A few years ago, a retired preacher from a nearby town was to hold our morning and evening services while our own preacher left for a family gathering on Memorial Day weekend. The Warden, known for her hospitality, invited this elderly preacher and his wife to dinner and to spend the afternoon with us while awaiting his second service.
After dinner, he and I moved to the recliners of the living room while his wife and the Warden cleared the table. Because of the great age difference, we were having somewhat of a difficult time with conversation topics, so I flipped on the History Channel and turned the volume down real low. I was previously aware that the History Channel was going to air a Memorial Day Special on WWII all afternoon and I had planned on watching it. I thought perhaps it might also be a conversation starter for us ..... I had no idea just how correct that would be.
As his wife and the Warden joined us, the segment just starting on the History Channel was the landing at Normandy. I mentioned my admiration for those soldiers who climbed off the LCMs facing insurmountable odds.
"They expected a 70 percent causality rate," was his mater-of-fact reply, "or at least that is what they told us."
"Us?" I repeated as I turned the volume completely down.
"I landed with the second wave at Utah."
He seemed willing to talk so I turned off the TV and listened all afternoon to his first hand account of the invasion of Normandy, the liberation of France and ultimately Europe. He told of his part in the Battle of the Bulge as a foot soldier under Patton. With tears forming in his eyes, some of the carnage of two concentration camps in Austria. The afternoon was over much to soon and my history lesson ended. As we got up to leave, his wife of well over 50 years stated she had heard more that afternoon of his WWII experience than in all the 50 plus years of their marriage combined.
"He just never talks about it." she explained.
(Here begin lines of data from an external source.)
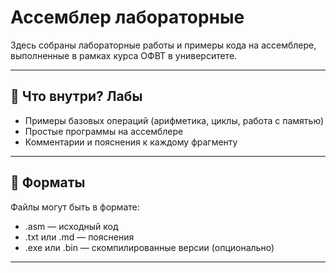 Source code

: # Ассемблер лабораторные

Здесь собраны лабораторные работы и примеры кода на ассемблере, выполненные в рамках курса ОФВТ в университете.

---

## 🧠 Что внутри? Лабы

- Примеры базовых операций (арифметика, циклы, работа с памятью)
- Простые программы на ассемблере
- Комментарии и пояснения к каждому фрагменту

---

## 💾 Форматы

Файлы могут быть в формате:
- .asm — исходный код
- .txt или .md — пояснения
- .exe или .bin — скомпилированные версии (опционально)

---

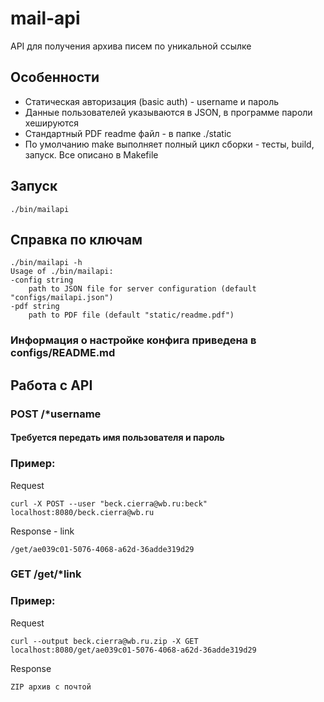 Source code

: # mail-api
API для получения архива писем по уникальной ссылке

## Особенности

* Статическая авторизация (basic auth) - username и пароль
* Данные пользователей указываются в JSON, в программе пароли хешируются
* Стандартный PDF readme файл - в папке ./static
* По умолчанию make выполняет полный цикл сборки - тесты, build, запуск. Все описано в Makefile

## Запуск

    ./bin/mailapi

## Справка по ключам

    ./bin/mailapi -h
    Usage of ./bin/mailapi:
    -config string
        path to JSON file for server configuration (default "configs/mailapi.json")
    -pdf string
        path to PDF file (default "static/readme.pdf")
    
### Информация о настройке конфига приведена в configs/README.md

## Работа с API
### POST /*username
#### Требуется передать имя пользователя и пароль

### Пример:

Request

    curl -X POST --user "beck.cierra@wb.ru:beck" localhost:8080/beck.cierra@wb.ru
Response - link

    /get/ae039c01-5076-4068-a62d-36adde319d29

### GET /get/*link

### Пример:

Request

    curl --output beck.cierra@wb.ru.zip -X GET localhost:8080/get/ae039c01-5076-4068-a62d-36adde319d29

Response

    ZIP архив с почтой
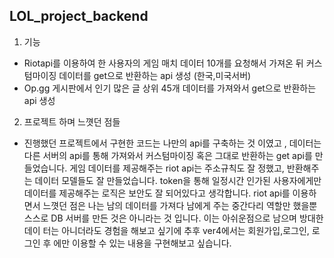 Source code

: ## LOL_project_backend 

1. 기능
  - Riotapi를 이용하여 한 사용자의 게임 매치 데이터 10개를 요청해서 가져온 뒤 커스텀마이징 데이터를 get으로 반환하는 api 생성 (한국,미국서버)
  - Op.gg 게시판에서 인기 많은 글 상위 45개 데이터를 가져와서 get으로 반환하는 api 생성
  
2. 프로젝트 하며 느꼇던 점들
  - 진행했던 프로젝트에서 구현한 코드는 나만의 api를 구축하는 것 이였고 , 데이터는 다른 서버의 api를 통해 가져와서 커스텀마이징 혹은 그대로 반환하는 get api를 만들었습니다.
    게임 데이터를 제공해주는 riot api는 주소규칙도 잘 정했고, 반환해주는 데이터 모델들도 잘 만들었습니다. token을 통해 일정시간 인가된 사용자에게만 데이터를 제공해주는 로직은 보안도 
    잘 되어있다고 생각합니다. 
    riot api를 이용하면서 느꼇던 점은 나는 남의 데이터를 가져다 남에게 주는 중간다리 역할만 했을뿐 스스로 DB 서버를 만든 것은 아니라는 것 입니다. 이는 아쉬운점으로 남으며 방대한 데이     터는 아니더라도 경험을 해보고 싶기에 추후 ver4에서는 회원가입,로그인, 로그인 후 에만 이용할 수 있는 내용을 구현해보고 싶습니다.
    
    
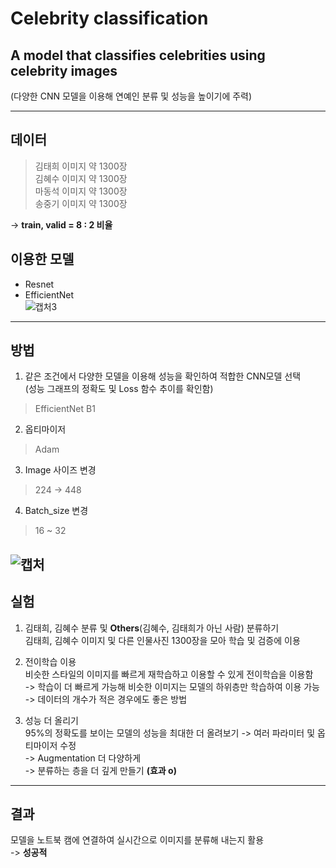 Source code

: # Celebrity classification  

## A model that classifies celebrities using celebrity images  

(다양한 CNN 모델을 이용해 연예인 분류 및 성능을 높이기에 주력)  

------------------------------------------------------------------------------------------
## 데이터  

>  김태희 이미지 약 1300장  
>  김혜수 이미지 약 1300장  
>  마동석 이미지 약 1300장  
>  송중기 이미지 약 1300장
  
-> **train, valid = 8 : 2 비율**    

## 이용한 모델  

+ Resnet  
+ EfficientNet  
![캡처3](https://github.com/Taeyoungleee/Celebrity-classification/assets/113446739/3964f0e4-de68-4b6a-addf-473f08321612)  
------------------------------------------------------------------------------------------
## 방법  

1. 같은 조건에서 다양한 모델을 이용해 성능을 확인하여 적합한 CNN모델 선택  
(성능 그래프의 정확도 및 Loss 함수 추이를 확인함)  
> EfficientNet B1  
    
2. 옵티마이저
> Adam  
  
3. Image 사이즈 변경
> 224 -> 448  
  
4. Batch_size 변경
> 16 ~ 32  

![캡처](https://github.com/Taeyoungleee/Celebrity-classification/assets/113446739/835119ad-8fc3-4596-9285-742422072918)    
------------------------------------------------------------------------------------------
## 실험  

1. 김태희, 김혜수 분류 및 **Others**(김혜수, 김태희가 아닌 사람) 분류하기  
김태희, 김혜수 이미지 및 다른 인물사진 1300장을 모아 학습 및 검증에 이용

3. 전이학습 이용  
비슷한 스타일의 이미지를 빠르게 재학습하고 이용할 수 있게 전이학습을 이용함  
-> 학습이 더 빠르게 가능해 비슷한 이미지는 모델의 하위층만 학습하여 이용 가능  
-> 데이터의 개수가 적은 경우에도 좋은 방법   

4. 성능 더 올리기  
95%의 정확도를 보이는 모델의 성능을 최대한 더 올려보기
-> 여러 파라미터 및 옵티마이저 수정  
-> Augmentation 더 다양하게  
-> 분류하는 층을 더 깊게 만들기 **(효과 o)**    
------------------------------------------------------------------------------------------
## 결과  

모델을 노트북 캠에 연결하여 실시간으로 이미지를 분류해 내는지 활용  
-> **성공적**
I have noticed that too, most veterans know we ... those of us who have never served in that manner .... won't completely understand.
And that is what this short blog is about ... an attempt to thank those "common people" who has kept this nation free ... the school bus driver who fought at Anzio ... the school teacher who as a marine landed on islands in the south Pacific ... the banker who flew spotter planes in Viet Nam ..... the college professor who fought in Korea ... the farmer who as a medic rode helicopters under fire into the rice paddies of Viet Nam to retrieve wounded soldiers ..... the rancher who laughs as he recounts some funny happening in the jungles, then cries when he recalls a buddy's name ... the list goes on from history ... and the list continues to grow with Iraqi Freedom.
Again, I thank you for your service.